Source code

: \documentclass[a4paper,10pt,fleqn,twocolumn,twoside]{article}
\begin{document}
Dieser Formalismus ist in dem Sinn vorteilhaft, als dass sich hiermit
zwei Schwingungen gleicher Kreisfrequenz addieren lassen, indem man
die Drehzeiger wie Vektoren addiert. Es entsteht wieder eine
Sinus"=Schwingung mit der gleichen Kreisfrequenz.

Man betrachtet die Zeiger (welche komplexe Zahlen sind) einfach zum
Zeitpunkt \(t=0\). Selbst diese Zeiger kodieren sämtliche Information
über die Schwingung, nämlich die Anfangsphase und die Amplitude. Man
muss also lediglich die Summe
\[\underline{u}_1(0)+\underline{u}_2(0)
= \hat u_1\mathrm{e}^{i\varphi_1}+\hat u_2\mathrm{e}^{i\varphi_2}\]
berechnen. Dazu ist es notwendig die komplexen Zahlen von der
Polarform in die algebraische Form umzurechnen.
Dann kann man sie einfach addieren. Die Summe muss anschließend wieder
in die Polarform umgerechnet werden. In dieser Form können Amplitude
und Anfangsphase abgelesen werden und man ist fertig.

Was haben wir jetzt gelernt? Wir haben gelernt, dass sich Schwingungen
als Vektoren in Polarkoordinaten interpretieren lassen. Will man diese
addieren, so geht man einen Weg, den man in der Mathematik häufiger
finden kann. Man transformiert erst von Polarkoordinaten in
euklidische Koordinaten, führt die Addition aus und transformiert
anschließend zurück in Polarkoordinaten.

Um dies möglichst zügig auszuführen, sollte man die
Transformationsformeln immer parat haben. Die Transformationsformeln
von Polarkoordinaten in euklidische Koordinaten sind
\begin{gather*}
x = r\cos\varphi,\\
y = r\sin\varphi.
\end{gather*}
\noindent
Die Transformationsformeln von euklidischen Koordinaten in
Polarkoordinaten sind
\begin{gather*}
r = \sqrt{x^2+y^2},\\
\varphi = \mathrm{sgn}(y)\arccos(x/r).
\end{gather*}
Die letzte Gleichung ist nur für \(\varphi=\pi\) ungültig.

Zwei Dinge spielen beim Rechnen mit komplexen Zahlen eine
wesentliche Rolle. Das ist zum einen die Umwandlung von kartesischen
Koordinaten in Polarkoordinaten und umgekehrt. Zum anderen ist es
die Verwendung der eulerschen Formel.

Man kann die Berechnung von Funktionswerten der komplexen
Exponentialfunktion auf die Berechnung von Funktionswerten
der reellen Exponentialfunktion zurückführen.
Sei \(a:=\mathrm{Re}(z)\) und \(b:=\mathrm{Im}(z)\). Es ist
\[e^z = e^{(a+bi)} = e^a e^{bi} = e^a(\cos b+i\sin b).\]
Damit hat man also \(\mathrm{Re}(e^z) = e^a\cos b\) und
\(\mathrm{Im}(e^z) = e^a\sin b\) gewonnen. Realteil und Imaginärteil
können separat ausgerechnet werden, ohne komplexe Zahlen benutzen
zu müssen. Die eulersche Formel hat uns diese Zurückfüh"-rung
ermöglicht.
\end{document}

*****

_WORK TO BE COMPLETED_
Reproduce every line of the data without changing a word.

_ANSWER TO THIS TASK_
Source code

: \documentclass[a4paper,10pt,fleqn,twocolumn,twoside]{article}
\begin{document}
Dieser Formalismus ist in dem Sinn vorteilhaft, als dass sich hiermit
zwei Schwingungen gleicher Kreisfrequenz addieren lassen, indem man
die Drehzeiger wie Vektoren addiert. Es entsteht wieder eine
Sinus"=Schwingung mit der gleichen Kreisfrequenz.

Man betrachtet die Zeiger (welche komplexe Zahlen sind) einfach zum
Zeitpunkt \(t=0\). Selbst diese Zeiger kodieren sämtliche Information
über die Schwingung, nämlich die Anfangsphase und die Amplitude. Man
muss also lediglich die Summe
\[\underline{u}_1(0)+\underline{u}_2(0)
= \hat u_1\mathrm{e}^{i\varphi_1}+\hat u_2\mathrm{e}^{i\varphi_2}\]
berechnen. Dazu ist es notwendig die komplexen Zahlen von der
Polarform in die algebraische Form umzurechnen.
Dann kann man sie einfach addieren. Die Summe muss anschließend wieder
in die Polarform umgerechnet werden. In dieser Form können Amplitude
und Anfangsphase abgelesen werden und man ist fertig.

Was haben wir jetzt gelernt? Wir haben gelernt, dass sich Schwingungen
als Vektoren in Polarkoordinaten interpretieren lassen. Will man diese
addieren, so geht man einen Weg, den man in der Mathematik häufiger
finden kann. Man transformiert erst von Polarkoordinaten in
euklidische Koordinaten, führt die Addition aus und transformiert
anschließend zurück in Polarkoordinaten.

Um dies möglichst zügig auszuführen, sollte man die
Transformationsformeln immer parat haben. Die Transformationsformeln
von Polarkoordinaten in euklidische Koordinaten sind
\begin{gather*}
x = r\cos\varphi,\\
y = r\sin\varphi.
\end{gather*}
\noindent
Die Transformationsformeln von euklidischen Koordinaten in
Polarkoordinaten sind
\begin{gather*}
r = \sqrt{x^2+y^2},\\
\varphi = \mathrm{sgn}(y)\arccos(x/r).
\end{gather*}
Die letzte Gleichung ist nur für \(\varphi=\pi\) ungültig.

Zwei Dinge spielen beim Rechnen mit komplexen Zahlen eine
wesentliche Rolle. Das ist zum einen die Umwandlung von kartesischen
Koordinaten in Polarkoordinaten und umgekehrt. Zum anderen ist es
die Verwendung der eulerschen Formel.

Man kann die Berechnung von Funktionswerten der komplexen
Exponentialfunktion auf die Berechnung von Funktionswerten
der reellen Exponentialfunktion zurückführen.
Sei \(a:=\mathrm{Re}(z)\) und \(b:=\mathrm{Im}(z)\). Es ist
\[e^z = e^{(a+bi)} = e^a e^{bi} = e^a(\cos b+i\sin b).\]
Damit hat man also \(\mathrm{Re}(e^z) = e^a\cos b\) und
\(\mathrm{Im}(e^z) = e^a\sin b\) gewonnen. Realteil und Imaginärteil
können separat ausgerechnet werden, ohne komplexe Zahlen benutzen
zu müssen. Die eulersche Formel hat uns diese Zurückfüh"-rung
ermöglicht.
\end{document}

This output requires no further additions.